The decisions surrounding tight end position in 2023 were certainly curious for the New York Giants.
The Giants made a splashy trade for hybrid tight end Darren Waller, and 2022 draftee Daniel Bellinger was their only traditional tight end. The lack of depth at the position was a concern out of training camp (which was born out by Waller’s hamstring injury) and the Giants didn’t use either player particularly well.
Considering Waller’s age, the Giants could use a long-term and versatile option at the tight end position.
“Versatile” may as well be Kansas State tight end Ben Sinnott’s middle name. He’s overshadowed by more dynamic tight ends in this draft class, but he was a factor in every phase of K-State’s offense.
Prospect: Ben Sinnott
Games Watched: vs. TCU (2022 Big 12 Championship), vs. Missouri (2023), vs. Texas (2023), vs. Kansas (2023)
Weight: 240 pounds
- Ball skills
- Route running
- Perimeter blocking
Sinnott is athletic and extremely versatile. He’s slightly undersized for a traditional tight end, but his frame has allowed him to wear an incredible number of hats in the Wildcats’ offense.
Sinnott aligned all over the Wildcats’ offense and finding him in their formation is something of a “Where’s Waldo” on any given play. He’s taken snaps as an in-line and detached tight end, in the backfield as an H-back, running back, and fullback, in the slot, and as a true wide receiver.
Sinnott is an effective receiving option from each of the alignments. He’s a savvy route runner with good ball skills and is capable of threatening every level of the defense. Sinnott is a reliable outlet and safety valve as a checkdown option in the short to intermediate area of the field. Likewise, his size makes him effective on smash concepts or providing a natural pick on rub routes. He does a good job of pressing his route stem vertically on any route that involves a vertical component, selling the vertical before breaking back to the ball. Sinnott also uses a variety of quick fakes at the top of his routes to force slight hesitations in coverage players as he makes his break. He’s a natural catcher of the ball and does a great job of tracking the ball in the air, making adjustments, extending to maximize his catch radius and pluck the ball out of the air.

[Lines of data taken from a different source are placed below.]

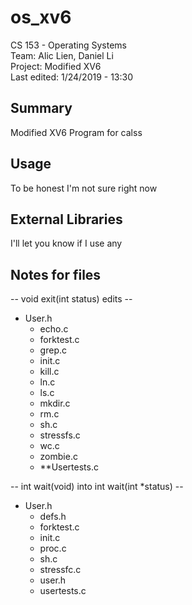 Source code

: # os_xv6
CS 153 - Operating Systems <br />
Team: Alic Lien, Daniel Li <br />
Project: Modified XV6 <br />
Last edited: 1/24/2019 - 13:30 <br />



## Summary
Modified XV6 Program for calss <br />

## Usage
To be honest I'm not sure right now <br />


## External Libraries
I'll let you know if I use any <br />


## Notes for files
-- void exit(int status) edits --<br />
- User.h <br />
    - echo.c <br />
    - forktest.c <br />
    - grep.c <br />
    - init.c <br />
    - kill.c <br />
    - ln.c <br />
    - ls.c <br />
    - mkdir.c <br />
    - rm.c <br />
    - sh.c <br />
    - stressfs.c <br />
    - wc.c <br />
    - zombie.c <br />
    - **Usertests.c <br />


-- int wait(void) into int wait(int *status) -- <br />
- User.h <br />
    - defs.h <br />
    - forktest.c <br /> 
    - init.c <br />
    - proc.c <br />
    - sh.c <br />
    - stressfc.c <br />
    - user.h <br />
    - usertests.c <br />
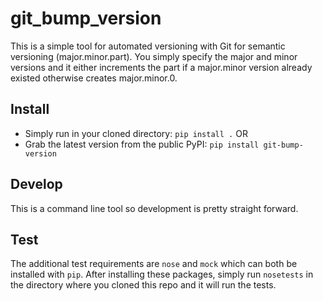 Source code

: # git_bump_version
This is a simple tool for automated versioning with Git for semantic versioning (major.minor.part). You simply specify the major and minor versions and it either increments the part if a major.minor version already existed otherwise creates major.minor.0.

## Install
- Simply run in your cloned directory: `pip install .` OR
- Grab the latest version from the public PyPI: `pip install git-bump-version`

## Develop
This is a command line tool so development is pretty straight forward.

## Test
The additional test requirements are `nose` and `mock` which can both be installed with `pip`. After installing these packages, simply run `nosetests` in the directory where you cloned this repo and it will run the tests.

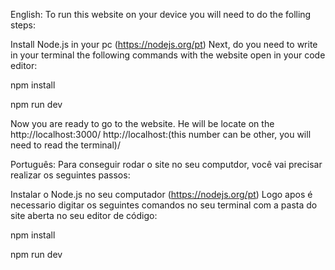 English:
To run this website on your device you will need to do the folling steps:

Install Node.js in your pc (https://nodejs.org/pt)
Next, do you need to write in your terminal the following commands with the website open in your code editor:

npm install 


npm run dev

Now you are ready to go to the website.
He will be locate on the http://localhost:3000/ http://localhost:(this number can be other, you will need to read the terminal)/

Português:
Para conseguir rodar o site no seu computdor, você vai precisar realizar os seguintes passos:

Instalar o Node.js no seu computador (https://nodejs.org/pt)
Logo apos é necessario digitar os seguintes comandos no seu terminal com a pasta do site aberta no seu editor de código:

npm install


npm run dev
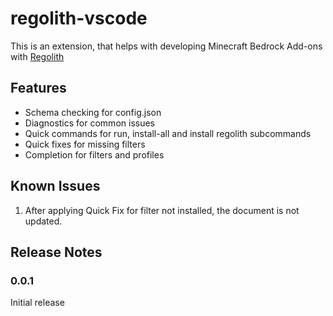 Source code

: # regolith-vscode

This is an extension, that helps with developing Minecraft Bedrock Add-ons with [Regolith](https://github.com/Bedrock-OSS/regolith)

## Features

 - Schema checking for config.json
 - Diagnostics for common issues
 - Quick commands for run, install-all and install regolith subcommands
 - Quick fixes for missing filters
 - Completion for filters and profiles

## Known Issues

1. After applying Quick Fix for filter not installed, the document is not updated.

## Release Notes

### 0.0.1

Initial release
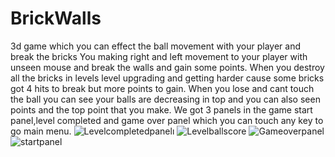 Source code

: # BrickWalls
3d game which you can effect the  ball movement with your player and break the bricks
You making right and left movement to your player with unseen mouse and break the walls and gain some points.
When you destroy all the bricks in levels level upgrading and getting harder cause some bricks got 4 hits to break but more points to gain.
When you lose and cant touch the ball you can see your balls are decreasing in top and you can also seen points and the top point that you make.
We got 3 panels in the game start panel,level completed and game over panel which you can touch any key to go main menu.
![Levelcompletedpanelı](https://user-images.githubusercontent.com/100224103/155404015-9478813c-8931-479d-91ea-7b2fce86fff5.PNG)
![Levelballscore](https://user-images.githubusercontent.com/100224103/155404018-72822e0a-906d-42c6-b081-2476874dd4d8.PNG)
![Gameoverpanel](https://user-images.githubusercontent.com/100224103/155404020-3d0de4a4-0a05-4aa0-aa29-544f00058d54.PNG)
![startpanel](https://user-images.githubusercontent.com/100224103/155404022-94f4c337-2179-49f7-8da0-81cbbaa93727.PNG)
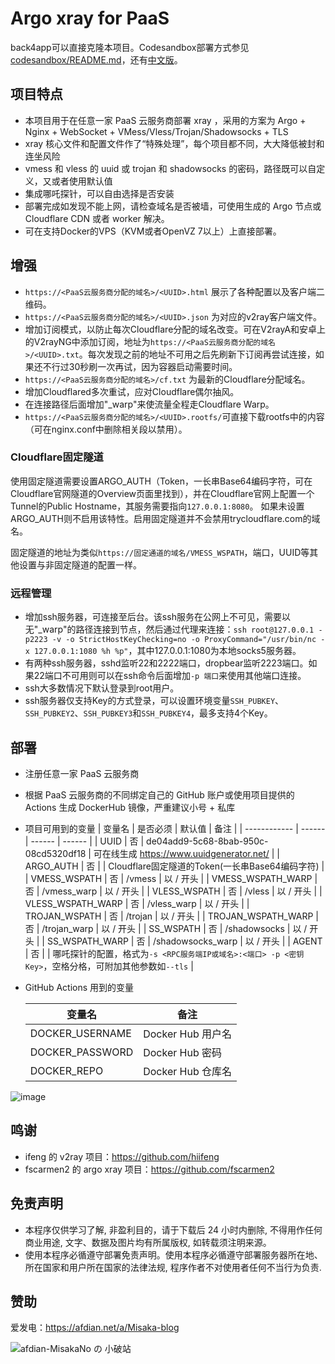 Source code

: # Argo xray for PaaS

back4app可以直接克隆本项目。Codesandbox部署方式参见[codesandbox/README.md](codesandbox/README.md)，还有[中文版](codesandbox/README.zh_cn.md)。

## 项目特点

* 本项目用于在任意一家 PaaS 云服务商部署 xray ，采用的方案为 Argo + Nginx + WebSocket + VMess/Vless/Trojan/Shadowsocks + TLS
* xray 核心文件和配置文件作了“特殊处理”，每个项目都不同，大大降低被封和连坐风险
* vmess 和 vless 的 uuid 或 trojan 和 shadowsocks 的密码，路径既可以自定义，又或者使用默认值
* 集成哪吒探针，可以自由选择是否安装
* 部署完成如发现不能上网，请检查域名是否被墙，可使用生成的 Argo 节点或 Cloudflare CDN 或者 worker 解决。
* 可在支持Docker的VPS（KVM或者OpenVZ 7以上）上直接部署。

## 增强

* `https://<PaaS云服务商分配的域名>/<UUID>.html` 展示了各种配置以及客户端二维码。
* `https://<PaaS云服务商分配的域名>/<UUID>.json` 为对应的v2ray客户端文件。
* 增加订阅模式，以防止每次Cloudflare分配的域名改变。可在V2rayA和安卓上的V2rayNG中添加订阅，地址为`https://<PaaS云服务商分配的域名>/<UUID>.txt`。每次发现之前的地址不可用之后先刷新下订阅再尝试连接，如果还不行过30秒刷一次再试，因为容器启动需要时间。
* `https://<PaaS云服务商分配的域名>/cf.txt` 为最新的Cloudflare分配域名。
* 增加Cloudflared多次重试，应对Cloudflare偶尔抽风。
* 在连接路径后面增加"_warp"来使流量全程走Cloudflare Warp。
* `https://<PaaS云服务商分配的域名>/<UUID>.rootfs/`可直接下载rootfs中的内容（可在nginx.conf中删除相关段以禁用）。

### Cloudflare固定隧道

使用固定隧道需要设置ARGO_AUTH（Token，一长串Base64编码字符，可在Cloudflare官网隧道的Overview页面里找到），并在Cloudflare官网上配置一个Tunnel的Public Hostname，其服务需要指向`127.0.0.1:8080`。
如果未设置ARGO_AUTH则不启用该特性。启用固定隧道并不会禁用trycloudflare.com的域名。

固定隧道的地址为类似`https://固定通道的域名/VMESS_WSPATH`，端口，UUID等其他设置与非固定隧道的配置一样。

### 远程管理

* 增加ssh服务器，可连接至后台。该ssh服务在公网上不可见，需要以无"_warp"的路径连接到节点，然后通过代理来连接：`ssh root@127.0.0.1 -p2223 -v -o StrictHostKeyChecking=no -o ProxyCommand="/usr/bin/nc -x 127.0.0.1:1080 %h %p"`，其中127.0.0.1:1080为本地socks5服务器。
* 有两种ssh服务器，sshd监听22和2222端口，dropbear监听2223端口。如果22端口不可用则可以在ssh命令后面增加`-p 端口`来使用其他端口连接。
* ssh大多数情况下默认登录到root用户。
* ssh服务器仅支持Key的方式登录，可以设置环境变量`SSH_PUBKEY`、`SSH_PUBKEY2`、`SSH_PUBKEY3`和`SSH_PUBKEY4`，最多支持4个Key。

## 部署

* 注册任意一家 PaaS 云服务商
* 根据 PaaS 云服务商的不同绑定自己的 GitHub 账户或使用项目提供的 Actions 生成 DockerHub 镜像，严重建议小号 + 私库
* 项目可用到的变量
  | 变量名 | 是否必须 | 默认值 | 备注 |
  | ------------ | ------ | ------ | ------ |
  | UUID         | 否 | de04add9-5c68-8bab-950c-08cd5320df18 | 可在线生成 https://www.uuidgenerator.net/ |
  | ARGO_AUTH    | 否 |    | Cloudflare固定隧道的Token(一长串Base64编码字符) |
  | VMESS_WSPATH  | 否 | /vmess | 以 / 开头 |
  | VMESS_WSPATH_WARP  | 否 | /vmess_warp | 以 / 开头 |
  | VLESS_WSPATH  | 否 | /vless | 以 / 开头 |
  | VLESS_WSPATH_WARP  | 否 | /vless_warp | 以 / 开头 |
  | TROJAN_WSPATH | 否 | /trojan | 以 / 开头 |
  | TROJAN_WSPATH_WARP | 否 | /trojan_warp | 以 / 开头 |
  | SS_WSPATH     | 否 | /shadowsocks | 以 / 开头 |
  | SS_WSPATH_WARP     | 否 | /shadowsocks_warp | 以 / 开头 |
  | AGENT  | 否 |     | 哪吒探针的配置，格式为`-s <RPC服务端IP或域名>:<端口> -p <密钥Key>`，空格分格，可附加其他参数如`--tls` |

* GitHub Actions 用到的变量

  |    变量名     |      备注      |
  | ------------- | -------------- |
  |DOCKER_USERNAME|Docker Hub 用户名|
  |DOCKER_PASSWORD|Docker Hub 密码  |
  |DOCKER_REPO    |Docker Hub 仓库名|

![image](https://user-images.githubusercontent.com/116990986/211692321-34df154a-320a-448f-9abe-2efab9c53550.png)

## 鸣谢

* ifeng 的 v2ray 项目：https://github.com/hiifeng
* fscarmen2 的 argo xray 项目：https://github.com/fscarmen2

## 免责声明

* 本程序仅供学习了解, 非盈利目的，请于下载后 24 小时内删除, 不得用作任何商业用途, 文字、数据及图片均有所属版权, 如转载须注明来源。
* 使用本程序必循遵守部署免责声明。使用本程序必循遵守部署服务器所在地、所在国家和用户所在国家的法律法规, 程序作者不对使用者任何不当行为负责.

## 赞助

爱发电：https://afdian.net/a/Misaka-blog

![afdian-MisakaNo の 小破站](https://user-images.githubusercontent.com/122191366/211533469-351009fb-9ae8-4601-992a-abbf54665b68.jpg)
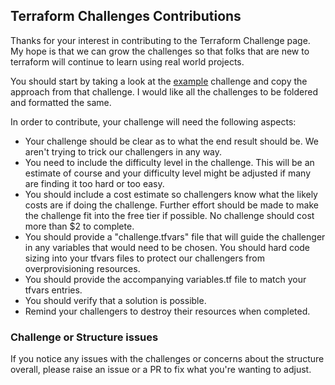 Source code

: ## Terraform Challenges Contributions

Thanks for your interest in contributing to the Terraform Challenge page.  My hope is that we can grow the 
challenges so that folks that are new to terraform will continue to learn using real world projects.

You should start by taking a look at the [example](challenges/example/README.md) challenge and copy the 
approach from that challenge.  I would like all the challenges to be foldered and formatted the same.

In order to contribute, your challenge will need the following aspects:  

- Your challenge should be clear as to what the end result should be.  We aren't trying to trick our 
challengers in any way.
- You need to include the difficulty level in the challenge.  This will be an estimate of course and your 
difficulty level might be adjusted if many are finding it too hard or too easy.
- You should include a cost estimate so challengers know what the likely costs are if doing the challenge.
Further effort should be made to make the challenge fit into the free tier if possible.  No challenge should
cost more than $2 to complete.  
- You should provide a "challenge.tfvars" file that will guide the challenger in any variables that would
need to be chosen.  You should hard code sizing into your tfvars files to protect our challengers from 
overprovisioning resources.
- You should provide the accompanying variables.tf file to match your tfvars entries.
- You should verify that a solution is possible.
- Remind your challengers to destroy their resources when completed.

### Challenge or Structure issues

If you notice any issues with the challenges or concerns about the structure overall, please raise an issue
or a PR to fix what you're wanting to adjust.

Sinnott isn’t exactly dynamic with the ball in his hands, but his frame and powerful lower body make him a threat to pick up yards after contact if the defender can’t bring him down immediately.
He’s still a tight end and is a useful “move” blocker for the Wildcats’ offense. Sinnott’s quickness allows him to get into position efficiently and he has a solid understanding of angles and leverages. He was frequently used as a primary blocker on screen plays, and was able to set up screens from relatively far away and disguise the concept. He can also be an effective lead blocker at the second level. He’s tenacious and aggressive as a blocker, and consistently does his best to “lose slow”, even when matched up against larger defenders.
- Size (for a traditional tight end)
- In-line blocking
- Play strength
Sinnott lacks the size to be a true in-line blocker at the NFL level. He simply doesn’t have the room to pack on muscle for the play strength to hold up against defensive linemen or edge defenders. So he shouldn’t be asked to hold up when asked to block one-on-one as an attached tight end. Likewise, he shouldn’t be asked to be a key blocker on the play side, unless it’s as a lead blocker at the second level.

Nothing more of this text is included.